#### [THE TASK]
Each line of the entries below that holds "center" is needed, copied in full.

═════ RECORDS ═════

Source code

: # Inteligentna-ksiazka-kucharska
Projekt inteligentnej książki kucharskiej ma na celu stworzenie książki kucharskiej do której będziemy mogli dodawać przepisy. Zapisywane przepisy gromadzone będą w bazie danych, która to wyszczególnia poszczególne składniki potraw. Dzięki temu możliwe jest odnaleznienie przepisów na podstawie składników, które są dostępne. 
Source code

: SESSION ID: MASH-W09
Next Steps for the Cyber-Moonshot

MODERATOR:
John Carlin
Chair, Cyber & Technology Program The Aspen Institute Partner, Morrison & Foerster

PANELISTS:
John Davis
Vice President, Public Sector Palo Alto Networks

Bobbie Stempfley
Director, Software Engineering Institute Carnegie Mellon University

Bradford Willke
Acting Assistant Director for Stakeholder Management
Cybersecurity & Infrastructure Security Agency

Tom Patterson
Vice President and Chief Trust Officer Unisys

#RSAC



═════
═════ RECORDS ═════

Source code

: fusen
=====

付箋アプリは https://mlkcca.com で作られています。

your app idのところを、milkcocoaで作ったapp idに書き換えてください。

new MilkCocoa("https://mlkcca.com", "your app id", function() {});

═════
═════ RECORDS ═════

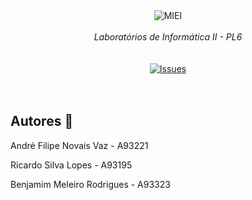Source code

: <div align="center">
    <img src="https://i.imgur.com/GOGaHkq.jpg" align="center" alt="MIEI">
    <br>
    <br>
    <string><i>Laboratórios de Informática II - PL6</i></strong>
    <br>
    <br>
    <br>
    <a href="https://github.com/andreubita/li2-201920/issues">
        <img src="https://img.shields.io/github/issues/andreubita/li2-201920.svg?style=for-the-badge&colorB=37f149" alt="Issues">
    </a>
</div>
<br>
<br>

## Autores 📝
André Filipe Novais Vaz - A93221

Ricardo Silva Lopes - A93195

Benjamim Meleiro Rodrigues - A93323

═════

#### [RESPONSE TO THIS EXERCISE]
: <div align="center">
    <img src="https://i.imgur.com/GOGaHkq.jpg" align="center" alt="MIEI">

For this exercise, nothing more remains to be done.